Maybe you'll never look at a dumpling — or at your mother — the same way again. Domee Shi's tear-jerking animated short made the audience watching Incredibles 2 cry in theaters. And hungry.
It's a common experience enough for many teenagers: growing up, looking back, and embarrassed by the hellish memories they made their parents go through. Self-direction, stubbornness, thoughtless remarks; all the embarrassing little reminders of the debt they owe to those who, despite their shortcomings, have raised them, and the distance they may have contributed to.

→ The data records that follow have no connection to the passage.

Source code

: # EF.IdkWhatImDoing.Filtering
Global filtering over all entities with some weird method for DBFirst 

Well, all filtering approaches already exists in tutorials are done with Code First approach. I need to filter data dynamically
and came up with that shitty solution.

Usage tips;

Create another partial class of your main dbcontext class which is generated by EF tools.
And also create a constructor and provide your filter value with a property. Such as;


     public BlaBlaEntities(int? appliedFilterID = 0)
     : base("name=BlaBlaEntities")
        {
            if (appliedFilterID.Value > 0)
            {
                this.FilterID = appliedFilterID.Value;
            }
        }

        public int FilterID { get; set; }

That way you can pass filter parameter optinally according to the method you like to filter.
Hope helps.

That guilt-ridden appetizer is all the more emotional when one or both parents are immigrants who make more sacrifices than you can have to do just to let you fester and glance through adolescence in America. It's the cultural division of its dark side and its irony. And the role of food in bridging the gap that is at the heart of Bao, Disney's adorable animated short accompanying Incredibles 2- Pixar in theaters.
Written and directed by Domee Shi, the first female director of a Pixar animated short film, Bao is part fairy tale, part of food cravings, and a wholehearted love letter to Chinese immigrant mothers. A woman leaving his homeland lonely and eating a batch of hot homemade steamed buns (deliciously) spewed out a bun when it suddenly squealed with a baby cry. Jumping around the bamboo steamer, the dumpling ("bao" in Chinese) sprouted tiny limbs and bodies. Seeing how cute it was, the mother adopted it as a child and raised it like a child.

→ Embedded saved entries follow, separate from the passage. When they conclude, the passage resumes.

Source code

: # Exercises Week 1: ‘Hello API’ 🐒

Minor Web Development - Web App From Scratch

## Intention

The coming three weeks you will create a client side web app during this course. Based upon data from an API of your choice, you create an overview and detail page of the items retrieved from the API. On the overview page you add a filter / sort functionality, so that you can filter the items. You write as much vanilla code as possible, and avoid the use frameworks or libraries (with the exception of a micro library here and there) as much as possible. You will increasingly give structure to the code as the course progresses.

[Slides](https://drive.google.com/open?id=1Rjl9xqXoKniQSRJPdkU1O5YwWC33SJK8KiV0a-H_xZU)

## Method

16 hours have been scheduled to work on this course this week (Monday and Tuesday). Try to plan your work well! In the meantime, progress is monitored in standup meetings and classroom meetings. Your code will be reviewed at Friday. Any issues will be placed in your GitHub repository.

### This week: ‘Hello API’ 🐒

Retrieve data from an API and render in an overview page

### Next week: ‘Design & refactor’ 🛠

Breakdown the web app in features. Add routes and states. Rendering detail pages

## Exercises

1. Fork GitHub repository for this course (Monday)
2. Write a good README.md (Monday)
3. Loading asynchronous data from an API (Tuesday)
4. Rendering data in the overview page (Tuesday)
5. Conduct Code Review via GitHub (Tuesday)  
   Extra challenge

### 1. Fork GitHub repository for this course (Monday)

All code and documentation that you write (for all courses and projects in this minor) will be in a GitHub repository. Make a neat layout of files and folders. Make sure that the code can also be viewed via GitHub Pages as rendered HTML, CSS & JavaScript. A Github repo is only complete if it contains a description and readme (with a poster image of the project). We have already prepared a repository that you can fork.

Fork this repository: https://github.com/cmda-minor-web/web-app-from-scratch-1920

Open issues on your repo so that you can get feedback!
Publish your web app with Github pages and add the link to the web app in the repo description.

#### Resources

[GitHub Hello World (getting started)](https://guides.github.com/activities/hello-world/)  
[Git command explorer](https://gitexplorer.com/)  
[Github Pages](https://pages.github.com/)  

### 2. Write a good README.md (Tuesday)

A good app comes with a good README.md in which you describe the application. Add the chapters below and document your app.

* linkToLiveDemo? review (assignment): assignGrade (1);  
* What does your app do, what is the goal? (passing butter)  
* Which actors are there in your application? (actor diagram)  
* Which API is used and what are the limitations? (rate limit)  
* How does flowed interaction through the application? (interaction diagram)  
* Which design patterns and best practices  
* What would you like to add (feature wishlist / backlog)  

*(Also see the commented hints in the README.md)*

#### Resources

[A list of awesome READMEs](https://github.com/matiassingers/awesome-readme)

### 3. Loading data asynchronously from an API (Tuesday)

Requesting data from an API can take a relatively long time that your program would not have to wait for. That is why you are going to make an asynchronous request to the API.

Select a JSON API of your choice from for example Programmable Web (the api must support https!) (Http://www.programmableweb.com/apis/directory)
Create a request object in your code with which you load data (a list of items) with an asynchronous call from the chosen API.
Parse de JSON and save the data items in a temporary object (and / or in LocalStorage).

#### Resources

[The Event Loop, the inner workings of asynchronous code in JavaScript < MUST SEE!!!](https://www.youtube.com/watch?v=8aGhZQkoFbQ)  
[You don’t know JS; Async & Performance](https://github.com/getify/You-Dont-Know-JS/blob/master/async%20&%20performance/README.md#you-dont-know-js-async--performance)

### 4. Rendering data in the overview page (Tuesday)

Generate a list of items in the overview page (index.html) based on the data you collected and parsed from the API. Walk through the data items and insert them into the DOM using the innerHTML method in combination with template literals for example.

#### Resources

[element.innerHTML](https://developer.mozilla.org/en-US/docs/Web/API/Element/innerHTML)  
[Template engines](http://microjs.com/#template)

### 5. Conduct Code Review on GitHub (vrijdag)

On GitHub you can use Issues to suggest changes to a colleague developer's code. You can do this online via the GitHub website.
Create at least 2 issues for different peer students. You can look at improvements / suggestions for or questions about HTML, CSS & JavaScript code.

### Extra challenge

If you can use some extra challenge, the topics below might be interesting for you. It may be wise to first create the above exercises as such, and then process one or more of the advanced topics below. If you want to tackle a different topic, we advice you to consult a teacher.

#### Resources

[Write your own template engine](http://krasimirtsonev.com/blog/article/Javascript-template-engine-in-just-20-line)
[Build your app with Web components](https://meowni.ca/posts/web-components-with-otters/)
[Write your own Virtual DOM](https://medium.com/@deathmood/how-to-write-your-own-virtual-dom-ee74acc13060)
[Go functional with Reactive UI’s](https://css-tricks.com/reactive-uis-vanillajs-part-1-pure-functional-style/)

In the way that Pixar's Coco is portrayed with traditional Mexican cultural details, Bao portrays the Chinese immigrant's experience in full authenticity. It was from the mother's hair and sunshade cap (adapting the "Chinese street ladies" the creators of this animated short often see on research trips) to the dumpling dough and the wall of dumping shop, to his mother's house decorated with china plates and Chinese calendars. Bao exuded a sense of belonging, which wa the reason why the film's heart-wrenching climax has such a shattering effect.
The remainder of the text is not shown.